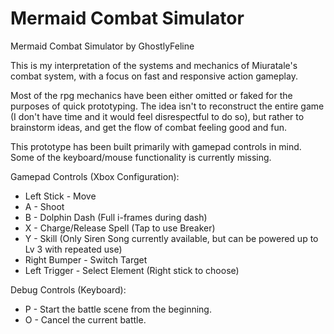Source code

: # Mermaid Combat Simulator
Mermaid Combat Simulator by GhostlyFeline

This is my interpretation of the systems and mechanics of Miuratale's combat system, with a focus on fast and responsive action gameplay.

Most of the rpg mechanics have been either omitted or faked for the purposes of quick prototyping.  The idea isn't to reconstruct the entire game (I don't have time and it would feel disrespectful to do so), but rather to brainstorm ideas, and get the flow of combat feeling good and fun.

This prototype has been built primarily with gamepad controls in mind.  Some of the keyboard/mouse functionality is currently missing.

Gamepad Controls (Xbox Configuration):
* Left Stick - Move
* A - Shoot
* B - Dolphin Dash (Full i-frames during dash)
* X - Charge/Release Spell (Tap to use Breaker)
* Y - Skill (Only Siren Song currently available, but can be powered up to Lv 3 with repeated use)
* Right Bumper - Switch Target
* Left Trigger - Select Element (Right stick to choose)

Debug Controls (Keyboard):
* P - Start the battle scene from the beginning.
* O - Cancel the current battle.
....
◆ WHAT YOU NEED TO DO ◆
Go through the data and show every line where "with" occurs.

◆ EXERCISE ANSWER ◆
This is my interpretation of the systems and mechanics of Miuratale's combat system, with a focus on fast and responsive action gameplay.
This prototype has been built primarily with gamepad controls in mind.  Some of the keyboard/mouse functionality is currently missing.
* Y - Skill (Only Siren Song currently available, but can be powered up to Lv 3 with repeated use)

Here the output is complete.